Tuesday, 12 July 2016
Location: Hörsaal 48 (Main Building)
Distributed Paper
Stefan SCHMALZ, Friedrich Schiller-University, Germany
Brandon SOMMER, University of Guelph, Canada
Precariousness is used increasingly by scholars to describe an insecure future, little or no access to social benefits and a general disconnection from steady employment. However, as the concept mainly refers to the deregulation of employment in developed countries since the 1980s, it remains unclear whether precariousness is a suitable concept to grasp the social reality of the Global South. In this paper, we refer to a relational concept of precariousness (Pierre Bourdieu, Robert Castel and Klaus Dörre) in order to understand precarity for migrant workers in Guangdong province, China. For this purpose, we analyze 31 in-depth interviews with migrant workers in two cities in the Pearl River Delta, Shunde and Dongguan. We observe two main factors for migrant workers’ subjective sensation of precariousness: First, as social ties to the rural countryside get weaker and rural subsistence work becomes less attractive, social security payments becomes increasingly important for migrant workers’ livelihoods. Second, age influences migrant workers’ subjective perspective on employment. Due to a growing labor shortage in China’s coastal regions, young workers tend to have a high market-place bargaining power and, thus, do not fear unemployment.

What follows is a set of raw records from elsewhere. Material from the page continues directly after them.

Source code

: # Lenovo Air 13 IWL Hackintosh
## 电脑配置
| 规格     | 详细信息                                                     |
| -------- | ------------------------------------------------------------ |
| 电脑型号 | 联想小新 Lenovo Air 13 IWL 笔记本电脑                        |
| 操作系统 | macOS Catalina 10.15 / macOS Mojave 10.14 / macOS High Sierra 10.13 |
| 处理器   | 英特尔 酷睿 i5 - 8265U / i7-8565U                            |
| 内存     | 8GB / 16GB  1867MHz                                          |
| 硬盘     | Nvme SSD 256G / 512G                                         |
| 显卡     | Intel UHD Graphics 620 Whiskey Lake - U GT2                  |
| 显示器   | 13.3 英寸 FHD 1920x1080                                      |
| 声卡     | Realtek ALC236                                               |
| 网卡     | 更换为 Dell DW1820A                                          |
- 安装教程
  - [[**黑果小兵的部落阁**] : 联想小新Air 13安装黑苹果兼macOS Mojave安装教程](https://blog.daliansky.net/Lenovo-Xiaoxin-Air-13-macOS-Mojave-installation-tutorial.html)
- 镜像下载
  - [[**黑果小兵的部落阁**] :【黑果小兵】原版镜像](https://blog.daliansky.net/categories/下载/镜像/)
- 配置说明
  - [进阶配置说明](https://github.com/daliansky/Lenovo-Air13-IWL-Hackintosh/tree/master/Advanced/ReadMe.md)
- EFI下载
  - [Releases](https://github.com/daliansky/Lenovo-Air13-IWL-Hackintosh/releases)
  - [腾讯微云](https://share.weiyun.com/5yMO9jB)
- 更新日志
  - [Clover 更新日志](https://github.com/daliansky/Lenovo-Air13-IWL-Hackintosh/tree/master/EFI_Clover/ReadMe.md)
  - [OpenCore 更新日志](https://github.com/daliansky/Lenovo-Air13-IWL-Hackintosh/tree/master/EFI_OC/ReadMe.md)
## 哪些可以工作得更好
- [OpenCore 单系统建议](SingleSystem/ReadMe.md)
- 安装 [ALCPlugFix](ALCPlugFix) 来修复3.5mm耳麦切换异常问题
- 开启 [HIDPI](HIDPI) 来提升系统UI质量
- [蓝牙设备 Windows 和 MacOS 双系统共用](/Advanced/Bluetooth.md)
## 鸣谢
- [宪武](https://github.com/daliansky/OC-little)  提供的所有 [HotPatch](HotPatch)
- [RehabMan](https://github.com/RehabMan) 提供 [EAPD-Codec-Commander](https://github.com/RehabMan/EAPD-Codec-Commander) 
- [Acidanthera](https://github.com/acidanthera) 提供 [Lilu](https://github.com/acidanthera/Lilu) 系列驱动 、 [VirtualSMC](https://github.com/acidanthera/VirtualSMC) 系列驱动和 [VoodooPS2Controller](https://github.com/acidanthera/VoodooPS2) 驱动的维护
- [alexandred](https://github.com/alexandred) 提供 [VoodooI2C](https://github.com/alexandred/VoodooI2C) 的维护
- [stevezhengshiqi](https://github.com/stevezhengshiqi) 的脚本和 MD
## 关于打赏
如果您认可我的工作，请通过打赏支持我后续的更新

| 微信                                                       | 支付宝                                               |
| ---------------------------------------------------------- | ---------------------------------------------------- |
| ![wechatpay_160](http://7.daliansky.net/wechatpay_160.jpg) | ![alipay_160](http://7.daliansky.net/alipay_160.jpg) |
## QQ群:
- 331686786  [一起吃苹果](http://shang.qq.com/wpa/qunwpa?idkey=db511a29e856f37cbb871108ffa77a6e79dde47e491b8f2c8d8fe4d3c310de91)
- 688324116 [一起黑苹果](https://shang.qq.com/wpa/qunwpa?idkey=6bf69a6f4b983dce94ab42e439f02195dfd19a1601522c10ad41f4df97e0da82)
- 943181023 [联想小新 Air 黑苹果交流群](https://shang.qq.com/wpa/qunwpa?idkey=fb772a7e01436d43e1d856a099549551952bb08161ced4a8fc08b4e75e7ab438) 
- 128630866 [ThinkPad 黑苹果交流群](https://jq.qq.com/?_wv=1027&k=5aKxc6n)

However, older workers continue to fear dismissal, as the current industrial transformation has resulted in factory downsizing and closures which makes finding new jobs for older workers difficult. Drawing upon these observations, we develop a zone model of precarity with three groups of migrant workers (the secure, the struggling and the precarious), older workers without pension are the major component of the precarious group. We conclude that precariousness becomes a new driver of labor conflict (e.g. Yue Yuen strike 2014) and due to China’s shrinking GDP-growth, the zone of precariousness may continue to grow.